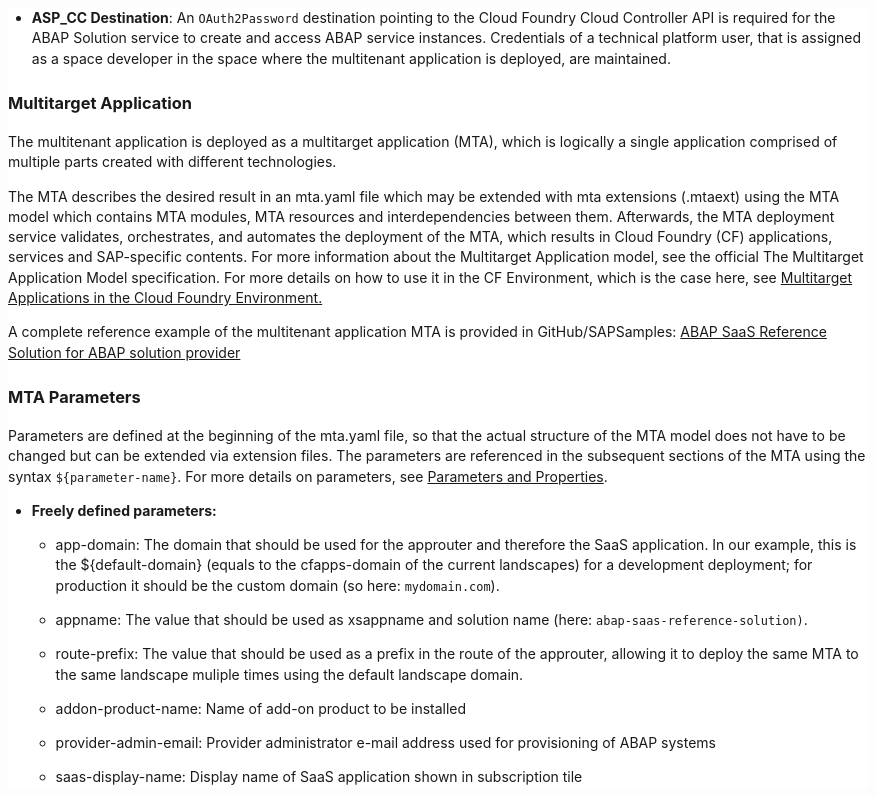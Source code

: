-   **ASP\_CC Destination**: An `OAuth2Password` destination pointing to the Cloud Foundry Cloud Controller API is required for the ABAP Solution service to create and access ABAP service instances. Credentials of a technical platform user, that is assigned as a space developer in the space where the multitenant application is deployed, are maintained.






### Multitarget Application

The multitenant application is deployed as a multitarget application \(MTA\), which is logically a single application comprised of multiple parts created with different technologies.

The MTA describes the desired result in an mta.yaml file which may be extended with mta extensions \(.mtaext\) using the MTA model which contains MTA modules, MTA resources and interdependencies between them. Afterwards, the MTA deployment service validates, orchestrates, and automates the deployment of the MTA, which results in Cloud Foundry \(CF\) applications, services and SAP-specific contents. For more information about the Multitarget Application model, see the official The Multitarget Application Model specification. For more details on how to use it in the CF Environment, which is the case here, see [Multitarget Applications in the Cloud Foundry Environment.](https://help.sap.com/docs/BTP/65de2977205c403bbc107264b8eccf4b/d04fc0e2ad894545aebfd7126384307c.html?locale=en-US&version=Cloud)

A complete reference example of the multitenant application MTA is provided in GitHub/SAPSamples: [ABAP SaaS Reference Solution for ABAP solution provider](https://github.com/sap-software/abap-saas-reference-solution) 



### MTA Parameters

Parameters are defined at the beginning of the mta.yaml file, so that the actual structure of the MTA model does not have to be changed but can be extended via extension files. The parameters are referenced in the subsequent sections of the MTA using the syntax `${parameter-name}`. For more details on parameters, see [Parameters and Properties](https://help.sap.com/docs/BTP/65de2977205c403bbc107264b8eccf4b/490c8f71e2b74bc0a59302cada66117c.html?locale=en-US&version=Cloud).

-   **Freely defined parameters:**

    -   app-domain: The domain that should be used for the approuter and therefore the SaaS application. In our example, this is the $\{default-domain\} \(equals to the cfapps-domain of the current landscapes\) for a development deployment; for production it should be the custom domain \(so here: `mydomain.com`\).

    -   appname: The value that should be used as xsappname and solution name \(here: `abap-saas-reference-solution)`.

    -   route-prefix: The value that should be used as a prefix in the route of the approuter, allowing it to deploy the same MTA to the same landscape muliple times using the default landscape domain.

    -   addon-product-name: Name of add-on product to be installed

    -   provider-admin-email: Provider administrator e-mail address used for provisioning of ABAP systems

    -   saas-display-name: Display name of SaaS application shown in subscription tile
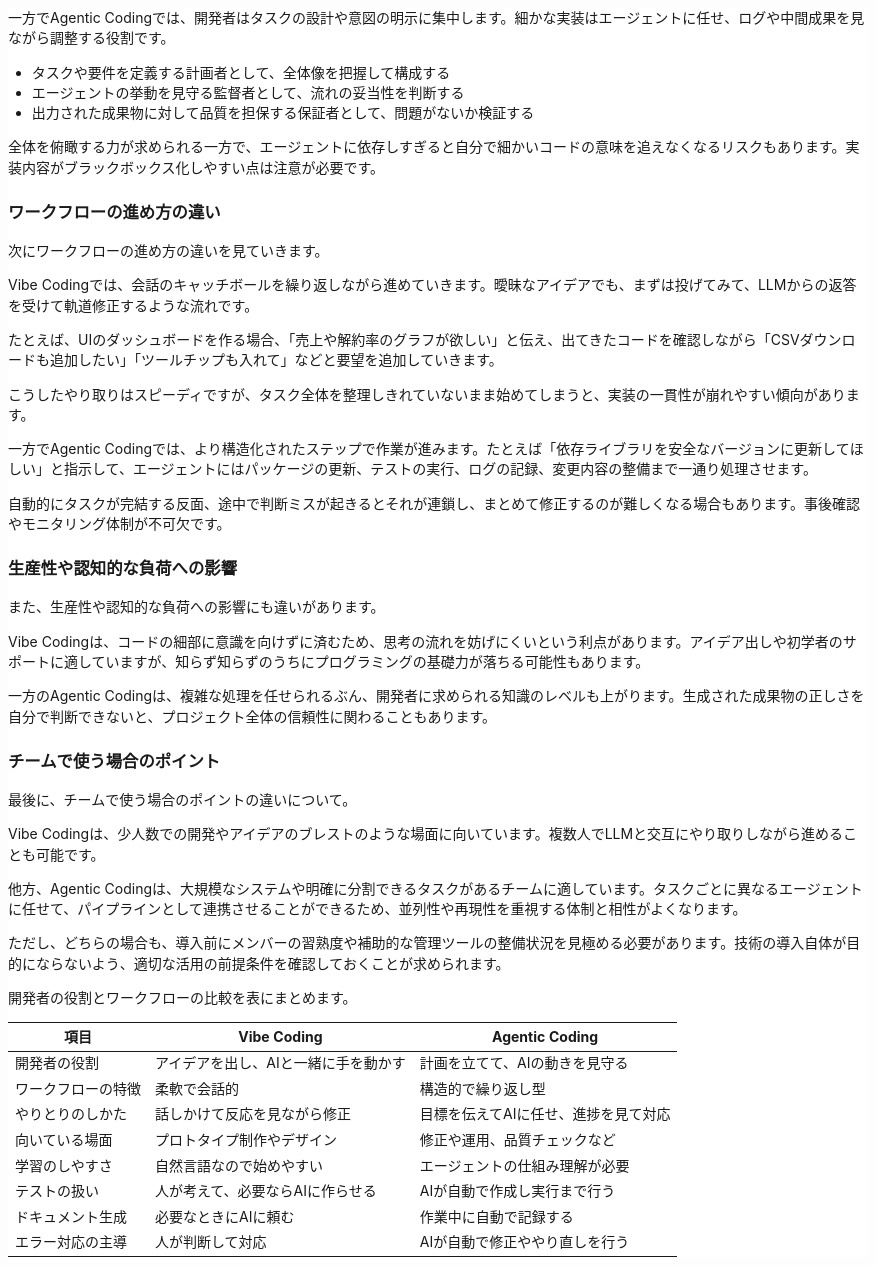一方でAgentic Codingでは、開発者はタスクの設計や意図の明示に集中します。細かな実装はエージェントに任せ、ログや中間成果を見ながら調整する役割です。

- タスクや要件を定義する計画者として、全体像を把握して構成する
- エージェントの挙動を見守る監督者として、流れの妥当性を判断する
- 出力された成果物に対して品質を担保する保証者として、問題がないか検証する

全体を俯瞰する力が求められる一方で、エージェントに依存しすぎると自分で細かいコードの意味を追えなくなるリスクもあります。実装内容がブラックボックス化しやすい点は注意が必要です。

### ワークフローの進め方の違い

次にワークフローの進め方の違いを見ていきます。

Vibe Codingでは、会話のキャッチボールを繰り返しながら進めていきます。曖昧なアイデアでも、まずは投げてみて、LLMからの返答を受けて軌道修正するような流れです。

たとえば、UIのダッシュボードを作る場合、「売上や解約率のグラフが欲しい」と伝え、出てきたコードを確認しながら「CSVダウンロードも追加したい」「ツールチップも入れて」などと要望を追加していきます。

こうしたやり取りはスピーディですが、タスク全体を整理しきれていないまま始めてしまうと、実装の一貫性が崩れやすい傾向があります。

一方でAgentic Codingでは、より構造化されたステップで作業が進みます。たとえば「依存ライブラリを安全なバージョンに更新してほしい」と指示して、エージェントにはパッケージの更新、テストの実行、ログの記録、変更内容の整備まで一通り処理させます。

自動的にタスクが完結する反面、途中で判断ミスが起きるとそれが連鎖し、まとめて修正するのが難しくなる場合もあります。事後確認やモニタリング体制が不可欠です。

### 生産性や認知的な負荷への影響

また、生産性や認知的な負荷への影響にも違いがあります。

Vibe Codingは、コードの細部に意識を向けずに済むため、思考の流れを妨げにくいという利点があります。アイデア出しや初学者のサポートに適していますが、知らず知らずのうちにプログラミングの基礎力が落ちる可能性もあります。

一方のAgentic Codingは、複雑な処理を任せられるぶん、開発者に求められる知識のレベルも上がります。生成された成果物の正しさを自分で判断できないと、プロジェクト全体の信頼性に関わることもあります。

### チームで使う場合のポイント

最後に、チームで使う場合のポイントの違いについて。

Vibe Codingは、少人数での開発やアイデアのブレストのような場面に向いています。複数人でLLMと交互にやり取りしながら進めることも可能です。

他方、Agentic Codingは、大規模なシステムや明確に分割できるタスクがあるチームに適しています。タスクごとに異なるエージェントに任せて、パイプラインとして連携させることができるため、並列性や再現性を重視する体制と相性がよくなります。

ただし、どちらの場合も、導入前にメンバーの習熟度や補助的な管理ツールの整備状況を見極める必要があります。技術の導入自体が目的にならないよう、適切な活用の前提条件を確認しておくことが求められます。

開発者の役割とワークフローの比較を表にまとめます。

| 項目 | Vibe Coding | Agentic Coding |
| --- | --- | --- |
| 開発者の役割 | アイデアを出し、AIと一緒に手を動かす | 計画を立てて、AIの動きを見守る |
| ワークフローの特徴 | 柔軟で会話的 | 構造的で繰り返し型 |
| やりとりのしかた | 話しかけて反応を見ながら修正 | 目標を伝えてAIに任せ、進捗を見て対応 |
| 向いている場面 | プロトタイプ制作やデザイン | 修正や運用、品質チェックなど |
| 学習のしやすさ | 自然言語なので始めやすい | エージェントの仕組み理解が必要 |
| テストの扱い | 人が考えて、必要ならAIに作らせる | AIが自動で作成し実行まで行う |
| ドキュメント生成 | 必要なときにAIに頼む | 作業中に自動で記録する |
| エラー対応の主導 | 人が判断して対応 | AIが自動で修正ややり直しを行う |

======

» WHAT YOU NEED TO DO
The entries above hold the needed span. Transcribe exactly the lines from the one with "- エージェントの挙動を見守る監督者として、流れの妥当性を判断する" to the one with "Vibe Codingでは、", both included.

» WRITTEN SOLUTION
- エージェントの挙動を見守る監督者として、流れの妥当性を判断する
- 出力された成果物に対して品質を担保する保証者として、問題がないか検証する

全体を俯瞰する力が求められる一方で、エージェントに依存しすぎると自分で細かいコードの意味を追えなくなるリスクもあります。実装内容がブラックボックス化しやすい点は注意が必要です。

### ワークフローの進め方の違い

次にワークフローの進め方の違いを見ていきます。

Vibe Codingでは、会話のキャッチボールを繰り返しながら進めていきます。曖昧なアイデアでも、まずは投げてみて、LLMからの返答を受けて軌道修正するような流れです。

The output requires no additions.